All the information you're talking about is only living in memory. It's probably desperately trying to log this fact and failing

Seems like it wouldn't be very hard to move to M.2 SSDs for this kind of poo poo.

evol262
Nov 30, 2010
#!/usr/bin/perl

Wibla posted:

Seems like it wouldn't be very hard to move to M.2 SSDs for this kind of poo poo.

I mean, those do the same thing, unless the basic nature of writing to flash has changed in the past few years (I haven't kept up on it)

M2 SSDs solve the problem in the same way that SD and internal USB ports used to, except faster and with write leveling (which most SD/USB don't have, since there's no enough IO to worry about it). They'll still eventually go read-only, though I've never seen even a first gen SLC SSD poo poo out this way.
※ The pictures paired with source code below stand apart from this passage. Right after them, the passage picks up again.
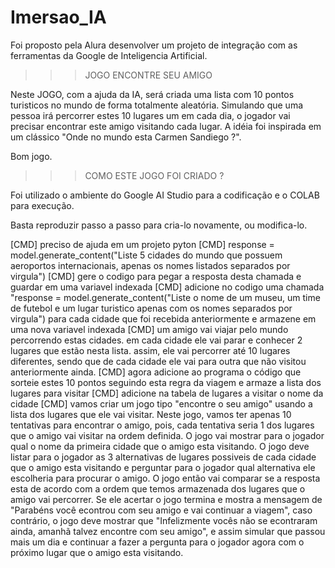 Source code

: # Imersao_IA
Foi proposto pela Alura desenvolver um projeto de integração com as ferramentas da Google de Inteligencia Artificial.

>>> JOGO ENCONTRE SEU AMIGO

Neste JOGO, com a ajuda da IA, será criada uma lista com 10 pontos turisticos no mundo de forma totalmente aleatória.
Simulando que uma pessoa irá percorrer estes 10 lugares um em cada dia, o jogador vai precisar encontrar este amigo visitando cada lugar.
A idéia foi inspirada em um clássico "Onde no mundo esta Carmen Sandiego ?". 

Bom jogo.


>>> COMO ESTE JOGO FOI CRIADO ?

Foi utilizado o ambiente do Google AI Studio para a codificação e o COLAB para execução.

Basta reproduzir passo a passo para cria-lo novamente, ou modifica-lo.

[CMD] preciso de ajuda em um projeto pyton
[CMD] response = model.generate_content("Liste 5 cidades do mundo que possuem aeroportos internacionais, apenas os nomes listados separados por virgula")
[CMD] gere o codigo para pegar a resposta desta chamada e guardar em uma variavel indexada
[CMD] adicione no codigo uma chamada "response = model.generate_content("Liste o nome de um museu, um time de futebol e um lugar turistico apenas com os nomes separados por virgula") para cada cidade que foi recebida anteriormente e armazene em uma nova variavel indexada
[CMD] um amigo vai viajar pelo mundo percorrendo estas cidades. em cada cidade ele vai parar e conhecer 2 lugares que estão nesta lista. assim, ele vai percorrer até 10 lugares diferentes, sendo que de cada cidade ele vai para outra que não visitou anteriormente ainda.
[CMD] agora adicione ao programa o código que sorteie estes 10 pontos seguindo esta regra da viagem e armaze a lista dos lugares para visitar 
[CMD] adicione na tabela de lugares a visitar o nome da cidade
[CMD] vamos criar um jogo tipo "encontre o seu amigo" usando a lista dos lugares que ele vai visitar. Neste jogo, vamos ter apenas 10 tentativas para encontrar o amigo, pois, cada tentativa seria 1 dos lugares que o amigo vai visitar na ordem definida. O jogo vai mostrar para o jogador qual o nome da primeira cidade que o amigo esta visitando. O jogo deve listar para o jogador as 3 alternativas de lugares possiveis de cada cidade que o amigo esta visitando e perguntar para o jogador qual alternativa ele escolheria para procurar o amigo. O  jogo então vai comparar se a resposta esta de acordo com a ordem que temos armazenada dos lugares que o amigo vai percorrer. Se ele acertar o jogo termina e mostra a mensagem de "Parabéns você econtrou com seu amigo e vai continuar a viagem", caso contrário, o jogo deve mostrar que "Infelizmente vocês não se econtraram ainda, amanhã talvez encontre com seu amigo", e assim simular que passou mais um dia e continuar a fazer a pergunta para o jogador agora com o próximo lugar que o amigo esta visitando.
One of the earlier MLC vendors known for gaming equipment cheaped out on controllers and had this happen a lot. I don't remember the vendor, but someone here will

Plus this hardware probably doesn't have NVMe.

Basically recommendation for systems on SD/CF/USB/whatever flash without write leveling is and has been to ship logs, run as much as possible on a ramdisk, and generally avoid high volume writes. Not everyone knows or follows that, though.

mewse
May 2, 2006

evol262 posted:

M2 SSDs solve the problem in the same way that SD and internal USB ports used to, except faster and with write leveling (which most SD/USB don't have, since there's no enough IO to worry about it). They'll still eventually go read-only, though I've never seen even a first gen SLC SSD poo poo out this way. One of the earlier MLC vendors known for gaming equipment cheaped out on controllers and had this happen a lot. I don't remember the vendor, but someone here will

Probably OCZ, they had a reputation for being crap

adorai
Nov 2, 2002

10/27/04 Never forget
Grimey Drawer

evol262 posted:

I don't remember the vendor, but someone here will
Pretty sure it was the early sandforce chipset ssds.

nulldev1ce
Aug 16, 2002
Shiny Globule

anthonypants posted:

Does ESXi say anything about having trouble writing to the SD cards, or can you plug a LiveCD/LiveUSB into the server and see if you can write to the SD cards?

evol262 posted:

Your cards are dead. Lots of SD cards (and SSDs) go to read-only once new blocks can't safely be written.

All the information you're talking about is only living in memory. It's probably desperately trying to log this fact and failing

The cards are < 6 months old, but I will check when I'm onsite next (VPN is down, for ISP reasons.) Thanks for the suggestions, will report back what if anything I find.

Pile Of Garbage
May 28, 2007



Pretty sure your hypervisor boot volume shouldn't be seeing significant amounts of write. You probably just got lovely flash.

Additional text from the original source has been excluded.